The left column contains cropped segments of HiRISE image PSP_006154_1345. The right column contains drawings of Mars-3 lander (top), soft-landing backshell rocket unit (second row), and heat shield (third row). The last row contains grayscale and color images of the putative parachute.
This is an enlargement of HiRISE image PSP_006154_1345. It possibly shows the Mars-3 lander's rocket-equipped backshell and the four-petaled soft lander.
The Mars 3 rover may have been the first mobile vehicle to set tread on Mars. Unfortunately, following a successful entry, descent, and landing, the lander operated for only 20 seconds before failure, probably because it was blown over by the wind. This rover may possibly have been deployed before then.

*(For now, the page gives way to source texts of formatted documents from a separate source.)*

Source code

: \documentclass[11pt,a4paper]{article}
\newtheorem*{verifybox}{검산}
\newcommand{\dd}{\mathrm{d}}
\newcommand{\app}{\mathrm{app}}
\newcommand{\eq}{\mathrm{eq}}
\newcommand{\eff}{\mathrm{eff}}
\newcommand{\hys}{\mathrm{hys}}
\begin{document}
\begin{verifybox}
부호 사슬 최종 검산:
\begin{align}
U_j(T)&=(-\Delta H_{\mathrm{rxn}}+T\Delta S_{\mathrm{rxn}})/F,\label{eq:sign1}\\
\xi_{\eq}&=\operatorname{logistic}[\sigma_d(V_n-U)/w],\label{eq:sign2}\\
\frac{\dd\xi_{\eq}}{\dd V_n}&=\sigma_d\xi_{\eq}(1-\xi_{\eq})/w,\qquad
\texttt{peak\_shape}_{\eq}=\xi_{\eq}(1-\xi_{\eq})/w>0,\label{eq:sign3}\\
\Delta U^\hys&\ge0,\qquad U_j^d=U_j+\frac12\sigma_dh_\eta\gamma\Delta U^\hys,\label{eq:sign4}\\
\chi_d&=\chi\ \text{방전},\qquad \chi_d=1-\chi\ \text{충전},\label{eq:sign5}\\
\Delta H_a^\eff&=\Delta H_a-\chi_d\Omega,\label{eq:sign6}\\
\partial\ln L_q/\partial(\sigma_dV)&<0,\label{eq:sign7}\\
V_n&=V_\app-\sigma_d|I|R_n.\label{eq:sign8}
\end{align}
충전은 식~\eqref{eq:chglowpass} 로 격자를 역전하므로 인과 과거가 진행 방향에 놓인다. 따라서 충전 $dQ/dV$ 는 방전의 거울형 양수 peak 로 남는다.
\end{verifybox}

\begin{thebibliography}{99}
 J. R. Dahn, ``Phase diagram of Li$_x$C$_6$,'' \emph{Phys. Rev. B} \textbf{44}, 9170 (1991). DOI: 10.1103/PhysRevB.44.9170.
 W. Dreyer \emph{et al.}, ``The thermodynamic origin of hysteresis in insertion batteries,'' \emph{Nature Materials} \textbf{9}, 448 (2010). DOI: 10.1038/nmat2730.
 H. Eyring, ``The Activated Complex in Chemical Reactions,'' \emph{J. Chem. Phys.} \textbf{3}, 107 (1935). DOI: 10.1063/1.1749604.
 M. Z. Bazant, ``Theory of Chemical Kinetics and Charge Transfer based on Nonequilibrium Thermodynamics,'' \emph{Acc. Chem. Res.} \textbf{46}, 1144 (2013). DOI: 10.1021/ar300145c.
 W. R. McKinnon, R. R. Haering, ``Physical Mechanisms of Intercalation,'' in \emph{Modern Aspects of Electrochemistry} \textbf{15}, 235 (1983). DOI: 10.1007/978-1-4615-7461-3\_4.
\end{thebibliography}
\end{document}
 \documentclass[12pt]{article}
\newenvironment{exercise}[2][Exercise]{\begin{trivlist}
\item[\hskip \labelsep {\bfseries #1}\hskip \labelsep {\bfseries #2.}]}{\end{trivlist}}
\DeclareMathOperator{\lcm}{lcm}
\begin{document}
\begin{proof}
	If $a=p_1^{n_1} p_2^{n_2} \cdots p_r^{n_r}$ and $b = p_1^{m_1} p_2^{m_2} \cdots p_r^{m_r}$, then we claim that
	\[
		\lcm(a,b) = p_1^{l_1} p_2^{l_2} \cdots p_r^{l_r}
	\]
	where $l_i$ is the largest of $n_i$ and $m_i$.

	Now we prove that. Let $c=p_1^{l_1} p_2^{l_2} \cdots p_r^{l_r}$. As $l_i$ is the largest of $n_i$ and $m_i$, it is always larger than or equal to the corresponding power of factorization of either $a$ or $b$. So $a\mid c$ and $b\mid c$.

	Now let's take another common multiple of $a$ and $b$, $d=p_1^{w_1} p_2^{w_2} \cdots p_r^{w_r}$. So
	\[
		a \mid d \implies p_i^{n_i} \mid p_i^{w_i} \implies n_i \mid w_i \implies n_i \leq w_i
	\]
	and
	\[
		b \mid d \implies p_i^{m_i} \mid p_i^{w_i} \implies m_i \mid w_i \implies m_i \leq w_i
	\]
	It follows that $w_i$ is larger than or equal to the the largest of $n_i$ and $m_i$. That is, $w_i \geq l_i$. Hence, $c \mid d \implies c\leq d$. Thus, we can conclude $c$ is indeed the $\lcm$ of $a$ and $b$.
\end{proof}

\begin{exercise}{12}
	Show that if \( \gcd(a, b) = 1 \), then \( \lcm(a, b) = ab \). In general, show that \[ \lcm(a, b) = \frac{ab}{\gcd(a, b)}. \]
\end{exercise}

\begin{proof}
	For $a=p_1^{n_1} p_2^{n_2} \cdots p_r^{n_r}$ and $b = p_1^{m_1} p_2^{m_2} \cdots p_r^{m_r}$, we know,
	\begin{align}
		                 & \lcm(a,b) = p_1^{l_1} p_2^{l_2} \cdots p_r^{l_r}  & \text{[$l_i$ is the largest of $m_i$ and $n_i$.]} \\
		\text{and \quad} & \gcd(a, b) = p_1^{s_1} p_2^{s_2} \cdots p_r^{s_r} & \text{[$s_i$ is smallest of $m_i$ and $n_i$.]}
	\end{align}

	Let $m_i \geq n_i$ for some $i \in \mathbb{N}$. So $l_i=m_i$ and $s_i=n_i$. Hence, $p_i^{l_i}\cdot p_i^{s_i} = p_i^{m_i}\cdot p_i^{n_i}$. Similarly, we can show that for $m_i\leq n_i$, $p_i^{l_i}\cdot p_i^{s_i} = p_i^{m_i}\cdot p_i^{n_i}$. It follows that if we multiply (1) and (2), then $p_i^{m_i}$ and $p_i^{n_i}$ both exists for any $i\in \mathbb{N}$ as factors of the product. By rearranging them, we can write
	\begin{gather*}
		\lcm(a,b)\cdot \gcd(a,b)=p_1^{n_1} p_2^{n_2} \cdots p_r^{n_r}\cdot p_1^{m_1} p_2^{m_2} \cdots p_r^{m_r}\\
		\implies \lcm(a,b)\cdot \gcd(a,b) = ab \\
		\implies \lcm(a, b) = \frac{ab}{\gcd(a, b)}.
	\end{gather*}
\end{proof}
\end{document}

The Mars 2 and 3 rover, which landed on Mars in 1971. This may have been the first rover on Mars! Their range was to be 15 meters from the lander. The rovers moved by using skis set on either side (see photograph). The two thin bars at the front of the lander (if you look closely at the photograph, you'll see the division between them) are sensors to detect obstacles in the rover's path. The vehicle could determine on which side the obstacle lay, step back, change direction and try to go around it. Unfortunately, neither vehicle completed its mission: Mars 2 crash-landed on the planet and Mars 3 ceased transmissions 20 seconds after landing.